The records that follow are to be transcribed word for word.

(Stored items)
Content starts
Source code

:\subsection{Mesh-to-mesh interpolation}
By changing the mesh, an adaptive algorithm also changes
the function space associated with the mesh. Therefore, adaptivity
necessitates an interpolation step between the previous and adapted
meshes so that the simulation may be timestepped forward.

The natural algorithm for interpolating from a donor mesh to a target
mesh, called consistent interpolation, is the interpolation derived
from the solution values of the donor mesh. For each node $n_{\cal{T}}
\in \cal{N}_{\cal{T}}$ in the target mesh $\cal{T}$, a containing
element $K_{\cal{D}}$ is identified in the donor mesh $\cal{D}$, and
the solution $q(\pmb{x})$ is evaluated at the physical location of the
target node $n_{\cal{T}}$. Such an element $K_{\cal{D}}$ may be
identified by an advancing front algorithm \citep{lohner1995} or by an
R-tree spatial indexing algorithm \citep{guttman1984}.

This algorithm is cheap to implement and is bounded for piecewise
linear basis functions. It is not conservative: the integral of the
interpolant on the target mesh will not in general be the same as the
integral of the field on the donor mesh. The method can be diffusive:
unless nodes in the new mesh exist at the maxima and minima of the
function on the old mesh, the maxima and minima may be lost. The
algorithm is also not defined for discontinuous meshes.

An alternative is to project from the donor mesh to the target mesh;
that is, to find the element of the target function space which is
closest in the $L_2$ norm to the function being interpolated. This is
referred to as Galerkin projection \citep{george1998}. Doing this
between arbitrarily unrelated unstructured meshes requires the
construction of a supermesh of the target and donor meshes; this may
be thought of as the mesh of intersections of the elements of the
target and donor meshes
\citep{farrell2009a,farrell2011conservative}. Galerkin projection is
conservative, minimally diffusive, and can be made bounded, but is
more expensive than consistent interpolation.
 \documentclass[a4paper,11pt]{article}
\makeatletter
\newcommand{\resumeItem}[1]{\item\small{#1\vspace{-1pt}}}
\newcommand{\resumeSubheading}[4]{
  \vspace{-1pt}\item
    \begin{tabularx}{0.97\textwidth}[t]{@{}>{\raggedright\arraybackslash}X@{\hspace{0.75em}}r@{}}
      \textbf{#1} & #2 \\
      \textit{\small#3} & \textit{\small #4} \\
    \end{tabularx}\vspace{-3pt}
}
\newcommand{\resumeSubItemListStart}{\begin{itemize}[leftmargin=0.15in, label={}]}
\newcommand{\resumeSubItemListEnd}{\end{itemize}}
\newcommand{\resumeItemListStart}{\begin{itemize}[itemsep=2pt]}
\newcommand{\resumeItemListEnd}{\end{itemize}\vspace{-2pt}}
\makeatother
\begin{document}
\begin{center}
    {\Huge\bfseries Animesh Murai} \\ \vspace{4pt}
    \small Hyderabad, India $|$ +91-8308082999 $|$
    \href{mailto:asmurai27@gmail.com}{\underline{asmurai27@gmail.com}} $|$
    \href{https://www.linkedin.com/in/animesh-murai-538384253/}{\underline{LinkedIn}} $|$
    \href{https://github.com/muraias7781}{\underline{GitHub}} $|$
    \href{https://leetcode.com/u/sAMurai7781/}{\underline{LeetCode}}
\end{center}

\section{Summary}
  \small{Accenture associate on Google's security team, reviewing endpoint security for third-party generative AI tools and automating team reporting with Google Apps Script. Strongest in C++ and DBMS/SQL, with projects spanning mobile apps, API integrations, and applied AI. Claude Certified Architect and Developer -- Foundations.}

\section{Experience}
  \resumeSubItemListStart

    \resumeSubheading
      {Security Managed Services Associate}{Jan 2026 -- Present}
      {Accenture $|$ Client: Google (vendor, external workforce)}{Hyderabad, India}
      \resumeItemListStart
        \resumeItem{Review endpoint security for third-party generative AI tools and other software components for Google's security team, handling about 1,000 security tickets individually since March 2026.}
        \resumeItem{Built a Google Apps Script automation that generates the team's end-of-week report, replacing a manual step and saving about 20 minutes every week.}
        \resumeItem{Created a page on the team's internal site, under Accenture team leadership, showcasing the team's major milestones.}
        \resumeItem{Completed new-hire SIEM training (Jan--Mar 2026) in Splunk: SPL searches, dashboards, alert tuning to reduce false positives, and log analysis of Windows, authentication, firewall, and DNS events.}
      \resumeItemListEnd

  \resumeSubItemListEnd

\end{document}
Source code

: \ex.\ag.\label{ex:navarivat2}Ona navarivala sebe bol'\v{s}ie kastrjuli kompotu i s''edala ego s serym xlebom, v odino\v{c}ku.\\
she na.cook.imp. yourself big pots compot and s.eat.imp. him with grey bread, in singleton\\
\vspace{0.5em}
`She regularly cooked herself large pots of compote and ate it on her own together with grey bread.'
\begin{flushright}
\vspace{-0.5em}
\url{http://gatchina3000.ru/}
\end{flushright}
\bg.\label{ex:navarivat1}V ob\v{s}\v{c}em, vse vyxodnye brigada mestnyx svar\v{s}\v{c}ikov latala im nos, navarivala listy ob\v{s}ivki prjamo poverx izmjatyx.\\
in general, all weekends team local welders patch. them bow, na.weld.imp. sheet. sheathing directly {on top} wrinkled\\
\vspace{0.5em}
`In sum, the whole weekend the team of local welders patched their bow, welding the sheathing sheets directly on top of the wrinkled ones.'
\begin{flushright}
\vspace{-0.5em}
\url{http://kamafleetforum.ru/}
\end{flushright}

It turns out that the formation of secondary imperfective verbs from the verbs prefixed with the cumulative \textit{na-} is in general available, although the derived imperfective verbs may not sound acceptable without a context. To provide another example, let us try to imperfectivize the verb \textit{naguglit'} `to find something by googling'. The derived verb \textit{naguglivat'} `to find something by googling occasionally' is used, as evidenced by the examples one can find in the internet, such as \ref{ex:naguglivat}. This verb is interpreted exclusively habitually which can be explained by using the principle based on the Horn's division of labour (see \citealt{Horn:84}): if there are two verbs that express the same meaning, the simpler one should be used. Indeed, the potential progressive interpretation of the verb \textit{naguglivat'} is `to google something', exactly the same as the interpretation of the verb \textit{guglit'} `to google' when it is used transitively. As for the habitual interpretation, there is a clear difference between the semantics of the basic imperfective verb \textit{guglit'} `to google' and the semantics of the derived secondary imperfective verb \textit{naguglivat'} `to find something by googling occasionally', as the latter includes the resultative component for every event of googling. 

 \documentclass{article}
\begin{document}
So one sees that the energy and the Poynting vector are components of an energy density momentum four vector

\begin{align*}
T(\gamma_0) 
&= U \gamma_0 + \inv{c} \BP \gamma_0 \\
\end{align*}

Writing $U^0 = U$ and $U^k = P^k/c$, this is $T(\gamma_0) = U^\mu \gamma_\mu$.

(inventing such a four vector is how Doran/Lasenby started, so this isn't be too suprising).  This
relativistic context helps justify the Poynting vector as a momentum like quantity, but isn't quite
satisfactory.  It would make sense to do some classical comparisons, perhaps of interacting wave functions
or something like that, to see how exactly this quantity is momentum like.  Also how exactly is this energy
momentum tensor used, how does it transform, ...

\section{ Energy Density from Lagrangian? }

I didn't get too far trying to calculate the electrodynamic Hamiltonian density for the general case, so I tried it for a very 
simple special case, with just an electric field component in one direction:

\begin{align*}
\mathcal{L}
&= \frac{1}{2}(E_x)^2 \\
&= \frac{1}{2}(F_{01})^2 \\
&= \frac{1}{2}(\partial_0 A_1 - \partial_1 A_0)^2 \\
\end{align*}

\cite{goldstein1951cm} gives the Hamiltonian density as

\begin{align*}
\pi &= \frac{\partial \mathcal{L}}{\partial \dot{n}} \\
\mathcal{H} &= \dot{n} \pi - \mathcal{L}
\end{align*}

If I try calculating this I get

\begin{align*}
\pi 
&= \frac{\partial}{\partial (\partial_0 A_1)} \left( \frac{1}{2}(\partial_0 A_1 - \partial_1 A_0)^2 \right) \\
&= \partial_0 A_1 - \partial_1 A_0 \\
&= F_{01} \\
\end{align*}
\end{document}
Content ends
▶ **Response area**:
Source code

:\subsection{Mesh-to-mesh interpolation}
By changing the mesh, an adaptive algorithm also changes
the function space associated with the mesh. Therefore, adaptivity
necessitates an interpolation step between the previous and adapted
meshes so that the simulation may be timestepped forward.

The natural algorithm for interpolating from a donor mesh to a target
mesh, called consistent interpolation, is the interpolation derived
from the solution values of the donor mesh. For each node $n_{\cal{T}}
\in \cal{N}_{\cal{T}}$ in the target mesh $\cal{T}$, a containing
element $K_{\cal{D}}$ is identified in the donor mesh $\cal{D}$, and
the solution $q(\pmb{x})$ is evaluated at the physical location of the
target node $n_{\cal{T}}$. Such an element $K_{\cal{D}}$ may be
identified by an advancing front algorithm \citep{lohner1995} or by an
R-tree spatial indexing algorithm \citep{guttman1984}.

This algorithm is cheap to implement and is bounded for piecewise
linear basis functions. It is not conservative: the integral of the
interpolant on the target mesh will not in general be the same as the
integral of the field on the donor mesh. The method can be diffusive:
unless nodes in the new mesh exist at the maxima and minima of the
function on the old mesh, the maxima and minima may be lost. The
algorithm is also not defined for discontinuous meshes.

An alternative is to project from the donor mesh to the target mesh;
that is, to find the element of the target function space which is
closest in the $L_2$ norm to the function being interpolated. This is
referred to as Galerkin projection \citep{george1998}. Doing this
between arbitrarily unrelated unstructured meshes requires the
construction of a supermesh of the target and donor meshes; this may
be thought of as the mesh of intersections of the elements of the
target and donor meshes
\citep{farrell2009a,farrell2011conservative}. Galerkin projection is
conservative, minimally diffusive, and can be made bounded, but is
more expensive than consistent interpolation.
 \documentclass[a4paper,11pt]{article}
\makeatletter
\newcommand{\resumeItem}[1]{\item\small{#1\vspace{-1pt}}}
\newcommand{\resumeSubheading}[4]{
  \vspace{-1pt}\item
    \begin{tabularx}{0.97\textwidth}[t]{@{}>{\raggedright\arraybackslash}X@{\hspace{0.75em}}r@{}}
      \textbf{#1} & #2 \\
      \textit{\small#3} & \textit{\small #4} \\
    \end{tabularx}\vspace{-3pt}
}
\newcommand{\resumeSubItemListStart}{\begin{itemize}[leftmargin=0.15in, label={}]}
\newcommand{\resumeSubItemListEnd}{\end{itemize}}
\newcommand{\resumeItemListStart}{\begin{itemize}[itemsep=2pt]}
\newcommand{\resumeItemListEnd}{\end{itemize}\vspace{-2pt}}
\makeatother
\begin{document}
\begin{center}
    {\Huge\bfseries Animesh Murai} \\ \vspace{4pt}
    \small Hyderabad, India $|$ +91-8308082999 $|$
    \href{mailto:asmurai27@gmail.com}{\underline{asmurai27@gmail.com}} $|$
    \href{https://www.linkedin.com/in/animesh-murai-538384253/}{\underline{LinkedIn}} $|$
    \href{https://github.com/muraias7781}{\underline{GitHub}} $|$
    \href{https://leetcode.com/u/sAMurai7781/}{\underline{LeetCode}}
\end{center}

\section{Summary}
  \small{Accenture associate on Google's security team, reviewing endpoint security for third-party generative AI tools and automating team reporting with Google Apps Script. Strongest in C++ and DBMS/SQL, with projects spanning mobile apps, API integrations, and applied AI. Claude Certified Architect and Developer -- Foundations.}

\section{Experience}
  \resumeSubItemListStart

    \resumeSubheading
      {Security Managed Services Associate}{Jan 2026 -- Present}
      {Accenture $|$ Client: Google (vendor, external workforce)}{Hyderabad, India}
      \resumeItemListStart
        \resumeItem{Review endpoint security for third-party generative AI tools and other software components for Google's security team, handling about 1,000 security tickets individually since March 2026.}
        \resumeItem{Built a Google Apps Script automation that generates the team's end-of-week report, replacing a manual step and saving about 20 minutes every week.}
        \resumeItem{Created a page on the team's internal site, under Accenture team leadership, showcasing the team's major milestones.}
        \resumeItem{Completed new-hire SIEM training (Jan--Mar 2026) in Splunk: SPL searches, dashboards, alert tuning to reduce false positives, and log analysis of Windows, authentication, firewall, and DNS events.}
      \resumeItemListEnd

  \resumeSubItemListEnd

\end{document}
Source code

: \ex.\ag.\label{ex:navarivat2}Ona navarivala sebe bol'\v{s}ie kastrjuli kompotu i s''edala ego s serym xlebom, v odino\v{c}ku.\\
she na.cook.imp. yourself big pots compot and s.eat.imp. him with grey bread, in singleton\\
\vspace{0.5em}
`She regularly cooked herself large pots of compote and ate it on her own together with grey bread.'
\begin{flushright}
\vspace{-0.5em}
\url{http://gatchina3000.ru/}
\end{flushright}
\bg.\label{ex:navarivat1}V ob\v{s}\v{c}em, vse vyxodnye brigada mestnyx svar\v{s}\v{c}ikov latala im nos, navarivala listy ob\v{s}ivki prjamo poverx izmjatyx.\\
in general, all weekends team local welders patch. them bow, na.weld.imp. sheet. sheathing directly {on top} wrinkled\\
\vspace{0.5em}
`In sum, the whole weekend the team of local welders patched their bow, welding the sheathing sheets directly on top of the wrinkled ones.'
\begin{flushright}
\vspace{-0.5em}
\url{http://kamafleetforum.ru/}
\end{flushright}

It turns out that the formation of secondary imperfective verbs from the verbs prefixed with the cumulative \textit{na-} is in general available, although the derived imperfective verbs may not sound acceptable without a context. To provide another example, let us try to imperfectivize the verb \textit{naguglit'} `to find something by googling'. The derived verb \textit{naguglivat'} `to find something by googling occasionally' is used, as evidenced by the examples one can find in the internet, such as \ref{ex:naguglivat}. This verb is interpreted exclusively habitually which can be explained by using the principle based on the Horn's division of labour (see \citealt{Horn:84}): if there are two verbs that express the same meaning, the simpler one should be used. Indeed, the potential progressive interpretation of the verb \textit{naguglivat'} is `to google something', exactly the same as the interpretation of the verb \textit{guglit'} `to google' when it is used transitively. As for the habitual interpretation, there is a clear difference between the semantics of the basic imperfective verb \textit{guglit'} `to google' and the semantics of the derived secondary imperfective verb \textit{naguglivat'} `to find something by googling occasionally', as the latter includes the resultative component for every event of googling. 

 \documentclass{article}
\begin{document}
So one sees that the energy and the Poynting vector are components of an energy density momentum four vector

\begin{align*}
T(\gamma_0) 
&= U \gamma_0 + \inv{c} \BP \gamma_0 \\
\end{align*}

Writing $U^0 = U$ and $U^k = P^k/c$, this is $T(\gamma_0) = U^\mu \gamma_\mu$.

(inventing such a four vector is how Doran/Lasenby started, so this isn't be too suprising).  This
relativistic context helps justify the Poynting vector as a momentum like quantity, but isn't quite
satisfactory.  It would make sense to do some classical comparisons, perhaps of interacting wave functions
or something like that, to see how exactly this quantity is momentum like.  Also how exactly is this energy
momentum tensor used, how does it transform, ...

\section{ Energy Density from Lagrangian? }

I didn't get too far trying to calculate the electrodynamic Hamiltonian density for the general case, so I tried it for a very 
simple special case, with just an electric field component in one direction:

\begin{align*}
\mathcal{L}
&= \frac{1}{2}(E_x)^2 \\
&= \frac{1}{2}(F_{01})^2 \\
&= \frac{1}{2}(\partial_0 A_1 - \partial_1 A_0)^2 \\
\end{align*}

\cite{goldstein1951cm} gives the Hamiltonian density as

\begin{align*}
\pi &= \frac{\partial \mathcal{L}}{\partial \dot{n}} \\
\mathcal{H} &= \dot{n} \pi - \mathcal{L}
\end{align*}

If I try calculating this I get

\begin{align*}
\pi 
&= \frac{\partial}{\partial (\partial_0 A_1)} \left( \frac{1}{2}(\partial_0 A_1 - \partial_1 A_0)^2 \right) \\
&= \partial_0 A_1 - \partial_1 A_0 \\
&= F_{01} \\
\end{align*}
\end{document}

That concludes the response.